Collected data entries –
[Start of Attachment]

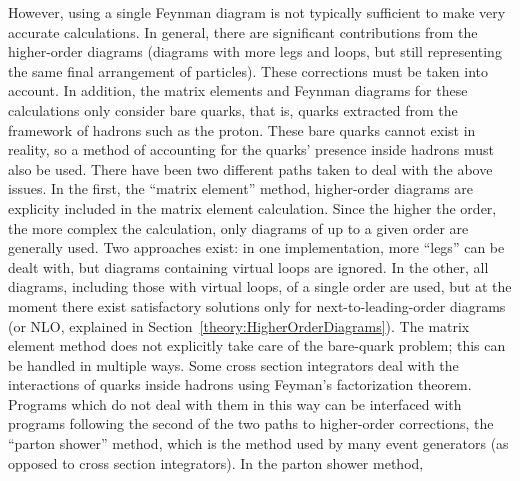 


However, using a single Feynman diagram is not typically 
sufficient to make very accurate calculations.  
In general, there are significant contributions from 
the higher-order diagrams  
(diagrams with more legs and loops, 
but still representing the same final arrangement of particles). 
These corrections must be taken into account.  
In addition, the matrix elements and Feynman diagrams 
for these calculations only consider bare quarks, 
that is, quarks extracted from the framework of 
hadrons such as the proton.  
These bare quarks cannot exist in reality, 
so a method of accounting for the quarks' 
presence inside hadrons must also be used.  
There have been two different paths taken to deal %
with the above issues.  
In the first, the ``matrix element'' method, 
higher-order diagrams are explicity included in 
the matrix element calculation.  
Since the higher the order, 
the more complex the calculation, 
only diagrams of up to a given order are 
generally used.  
Two approaches exist: 
in one implementation, more ``legs'' can be dealt with, %
but diagrams containing virtual loops are ignored.  %
In the other, all diagrams, including those with virtual 
loops, of a single order are used, 
but at the moment there exist satisfactory solutions 
only for next-to-leading-order diagrams 
(or NLO, explained in 
Section~\ref{theory:HigherOrderDiagrams}).  
The matrix element method does not explicitly 
take care of the bare-quark problem; %
this can be handled in multiple ways.  
Some cross section integrators deal with the interactions of %
quarks inside hadrons using Feyman's factorization theorem. 
Programs which do not deal with them in this way 
can be interfaced with programs following the 
second of the two paths to higher-order corrections, %
the ``parton shower'' method, 
which is the method used by many event generators 
(as opposed to cross section integrators).  
In the parton shower method,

[End of Attachment]

WHAT NEEDS TO BE DONE – Set the lines above down again, word for word, from the first through the one containing "presence inside hadrons must also be used."; pictures excluded.

WRITTEN RESPONSE –
However, using a single Feynman diagram is not typically 
sufficient to make very accurate calculations.  
In general, there are significant contributions from 
the higher-order diagrams  
(diagrams with more legs and loops, 
but still representing the same final arrangement of particles). 
These corrections must be taken into account.  
In addition, the matrix elements and Feynman diagrams 
for these calculations only consider bare quarks, 
that is, quarks extracted from the framework of 
hadrons such as the proton.  
These bare quarks cannot exist in reality, 
so a method of accounting for the quarks' 
presence inside hadrons must also be used.  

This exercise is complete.